E allora vale la pena sorvolare su questo peccato veniale. Anche perché, dimostrando e divagando, non ho ancora precisato quello che è forse l’aspetto migliore di tutta l’opera. Nonostante si parli di un autore alla costante ricerca di una propria identità e di un proprio linguaggio, nonostante dentro ci si possa vedere tutto quel che volete, nonostante se fosse stato creato all’estero sarebbe finito nel catalogo Fantagraphics, la realtà è che il perno su cui ruota il Pira-verso è un’incredibile leggerezza. Frivolezza tutt’altro che stupida, sempre ben calibrata attorno a una coesione perlomeno invidiabile, e priva di qualsiasi presunzione o pretestuosità. Con il Dottore ci si diverte anche senza sketch da avanspettacolo, persi tra i suoi disegnetti da bambino delle elementari e le sue trame così sgangherate. Quasi che fare fumetto fosse un atto liberatorio, mentre il resto del mondo pare essere sempre più in cerca dell’effetto a ogni costo, o della cupezza fine a sé stessa.

In queste pagine dovrete dimenticare tutto quello che viene solitamente considerato come “bello”, soprattutto in ottica adulta, a favore di un ritorno a un’età in cui non si era così avvezzi a farsi condizionare da tanti schemi mentali. Tutto può succedere.
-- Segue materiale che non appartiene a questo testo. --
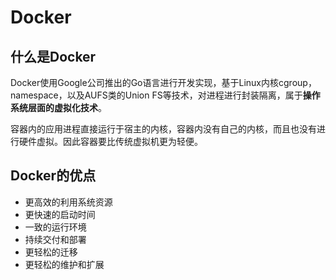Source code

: # Docker #
## 什么是Docker ##
Docker使用Google公司推出的Go语言进行开发实现，基于Linux内核cgroup，namespace，以及AUFS类的Union FS等技术，对进程进行封装隔离，属于**操作系统层面的虚拟化技术**。

容器内的应用进程直接运行于宿主的内核，容器内没有自己的内核，而且也没有进行硬件虚拟。因此容器要比传统虚拟机更为轻便。

## Docker的优点 ##
- 更高效的利用系统资源
- 更快速的启动时间
- 一致的运行环境
- 持续交付和部署
- 更轻松的迁移
- 更轻松的维护和扩展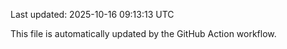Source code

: Last updated: 2025-10-16 09:13:13 UTC

This file is automatically updated by the GitHub Action workflow.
Nulla richiede spiegazioni. «Me ne vado. Solo contro tutti» afferma a un certo punto Gatto Mondadory. E Pira pare aver pensato la stessa cosa, scegliendo una strada che a oggi risulta vincente ma che agli inizi della sua carriera sembrava perlomeno incomprensibile. In pochi si erano accorti che dietro quello scherzo malamente fotocopiato si celava, in realtà, la nascita di un autentico autore.